Exercise: Give again, word for word, the lines below that run from the line with "[DAO'larda tazminat hakkında" through the line with "- But physics". Drop the pictures.

Records provided:
——

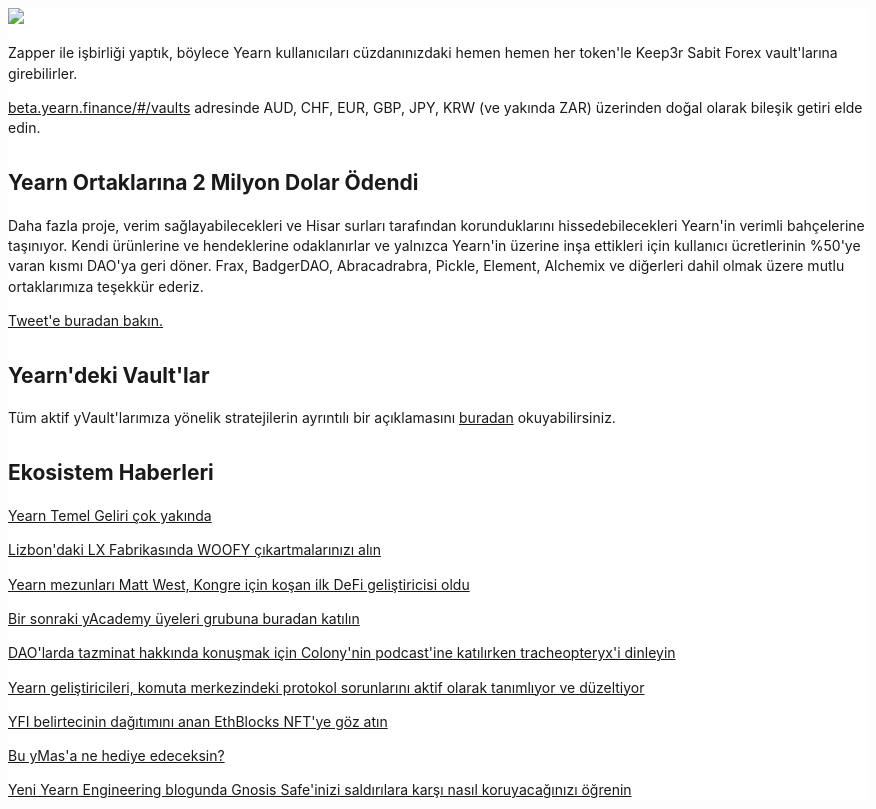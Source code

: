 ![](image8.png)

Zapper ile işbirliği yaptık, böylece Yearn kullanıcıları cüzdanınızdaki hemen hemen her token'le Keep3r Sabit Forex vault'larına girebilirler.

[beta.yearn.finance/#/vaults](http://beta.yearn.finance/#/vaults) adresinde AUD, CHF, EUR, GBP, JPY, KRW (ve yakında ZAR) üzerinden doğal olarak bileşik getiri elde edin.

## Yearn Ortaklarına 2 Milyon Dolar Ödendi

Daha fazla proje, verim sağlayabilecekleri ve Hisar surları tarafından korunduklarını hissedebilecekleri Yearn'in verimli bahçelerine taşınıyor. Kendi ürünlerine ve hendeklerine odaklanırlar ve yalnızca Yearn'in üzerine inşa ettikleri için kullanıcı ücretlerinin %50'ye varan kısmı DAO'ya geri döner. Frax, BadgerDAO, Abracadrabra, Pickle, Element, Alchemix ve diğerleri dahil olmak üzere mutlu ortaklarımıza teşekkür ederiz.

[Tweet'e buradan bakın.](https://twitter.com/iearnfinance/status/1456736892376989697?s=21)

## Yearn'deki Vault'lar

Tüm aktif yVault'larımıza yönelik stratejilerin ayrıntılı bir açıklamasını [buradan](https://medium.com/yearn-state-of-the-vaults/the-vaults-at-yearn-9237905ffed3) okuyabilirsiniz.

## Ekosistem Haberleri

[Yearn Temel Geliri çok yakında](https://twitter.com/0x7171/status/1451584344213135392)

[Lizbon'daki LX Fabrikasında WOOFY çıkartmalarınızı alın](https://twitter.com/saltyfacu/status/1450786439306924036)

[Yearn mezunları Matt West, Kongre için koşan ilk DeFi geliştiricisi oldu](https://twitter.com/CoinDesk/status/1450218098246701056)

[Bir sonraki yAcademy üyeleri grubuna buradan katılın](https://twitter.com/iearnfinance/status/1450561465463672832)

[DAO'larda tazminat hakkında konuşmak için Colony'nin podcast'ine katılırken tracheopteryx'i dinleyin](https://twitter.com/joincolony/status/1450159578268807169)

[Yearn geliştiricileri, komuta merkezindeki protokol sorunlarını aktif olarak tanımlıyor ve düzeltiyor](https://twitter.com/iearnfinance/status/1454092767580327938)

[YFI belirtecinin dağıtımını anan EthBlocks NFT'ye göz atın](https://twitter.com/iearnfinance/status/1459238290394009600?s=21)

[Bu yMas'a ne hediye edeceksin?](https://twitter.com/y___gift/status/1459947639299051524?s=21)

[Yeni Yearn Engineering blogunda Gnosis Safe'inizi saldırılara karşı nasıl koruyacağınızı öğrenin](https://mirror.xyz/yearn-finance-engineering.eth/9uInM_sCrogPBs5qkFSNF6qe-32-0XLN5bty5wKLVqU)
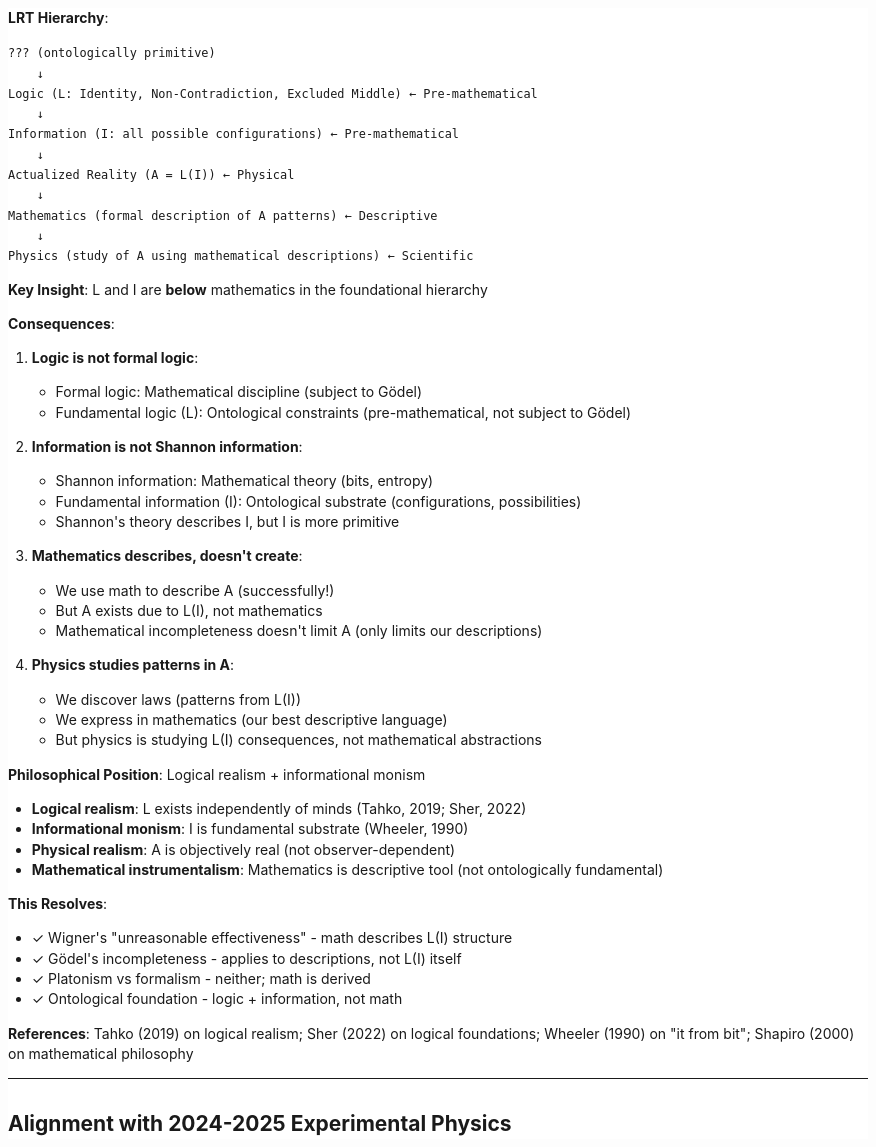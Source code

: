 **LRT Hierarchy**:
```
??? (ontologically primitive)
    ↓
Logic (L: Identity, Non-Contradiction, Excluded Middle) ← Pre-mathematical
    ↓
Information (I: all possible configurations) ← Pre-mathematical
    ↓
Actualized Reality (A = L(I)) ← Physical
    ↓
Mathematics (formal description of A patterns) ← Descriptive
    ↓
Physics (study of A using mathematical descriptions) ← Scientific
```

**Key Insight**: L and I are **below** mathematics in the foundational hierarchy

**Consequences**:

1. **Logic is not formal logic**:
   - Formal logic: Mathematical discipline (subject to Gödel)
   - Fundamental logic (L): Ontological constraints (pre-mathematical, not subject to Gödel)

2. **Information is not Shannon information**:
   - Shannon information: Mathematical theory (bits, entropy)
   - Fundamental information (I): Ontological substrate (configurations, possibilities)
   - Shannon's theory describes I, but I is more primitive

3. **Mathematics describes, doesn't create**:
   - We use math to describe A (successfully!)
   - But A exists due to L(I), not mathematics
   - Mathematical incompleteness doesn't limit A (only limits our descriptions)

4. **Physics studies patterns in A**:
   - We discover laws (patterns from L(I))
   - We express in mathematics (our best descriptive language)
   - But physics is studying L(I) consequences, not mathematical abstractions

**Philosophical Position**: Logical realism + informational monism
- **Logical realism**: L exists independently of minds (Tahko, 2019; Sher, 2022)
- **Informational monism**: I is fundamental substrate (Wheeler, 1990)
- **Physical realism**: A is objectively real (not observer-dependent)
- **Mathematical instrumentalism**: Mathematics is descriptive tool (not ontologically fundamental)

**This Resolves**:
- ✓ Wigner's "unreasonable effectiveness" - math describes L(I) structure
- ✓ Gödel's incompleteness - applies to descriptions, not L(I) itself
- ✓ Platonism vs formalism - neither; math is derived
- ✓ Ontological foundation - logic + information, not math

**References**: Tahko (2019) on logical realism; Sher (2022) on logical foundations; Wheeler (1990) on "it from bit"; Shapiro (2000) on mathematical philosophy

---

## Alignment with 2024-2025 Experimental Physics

——

Response:
[DAO'larda tazminat hakkında konuşmak için Colony'nin podcast'ine katılırken tracheopteryx'i dinleyin](https://twitter.com/joincolony/status/1450159578268807169)

[Yearn geliştiricileri, komuta merkezindeki protokol sorunlarını aktif olarak tanımlıyor ve düzeltiyor](https://twitter.com/iearnfinance/status/1454092767580327938)

[YFI belirtecinin dağıtımını anan EthBlocks NFT'ye göz atın](https://twitter.com/iearnfinance/status/1459238290394009600?s=21)

[Bu yMas'a ne hediye edeceksin?](https://twitter.com/y___gift/status/1459947639299051524?s=21)

[Yeni Yearn Engineering blogunda Gnosis Safe'inizi saldırılara karşı nasıl koruyacağınızı öğrenin](https://mirror.xyz/yearn-finance-engineering.eth/9uInM_sCrogPBs5qkFSNF6qe-32-0XLN5bty5wKLVqU)
Source code

: **LRT Hierarchy**:
```
??? (ontologically primitive)
    ↓
Logic (L: Identity, Non-Contradiction, Excluded Middle) ← Pre-mathematical
    ↓
Information (I: all possible configurations) ← Pre-mathematical
    ↓
Actualized Reality (A = L(I)) ← Physical
    ↓
Mathematics (formal description of A patterns) ← Descriptive
    ↓
Physics (study of A using mathematical descriptions) ← Scientific
```

**Key Insight**: L and I are **below** mathematics in the foundational hierarchy

**Consequences**:

1. **Logic is not formal logic**:
   - Formal logic: Mathematical discipline (subject to Gödel)
   - Fundamental logic (L): Ontological constraints (pre-mathematical, not subject to Gödel)

2. **Information is not Shannon information**:
   - Shannon information: Mathematical theory (bits, entropy)
   - Fundamental information (I): Ontological substrate (configurations, possibilities)
   - Shannon's theory describes I, but I is more primitive

3. **Mathematics describes, doesn't create**:
   - We use math to describe A (successfully!)
   - But A exists due to L(I), not mathematics
   - Mathematical incompleteness doesn't limit A (only limits our descriptions)

4. **Physics studies patterns in A**:
   - We discover laws (patterns from L(I))
   - We express in mathematics (our best descriptive language)
   - But physics is studying L(I) consequences, not mathematical abstractions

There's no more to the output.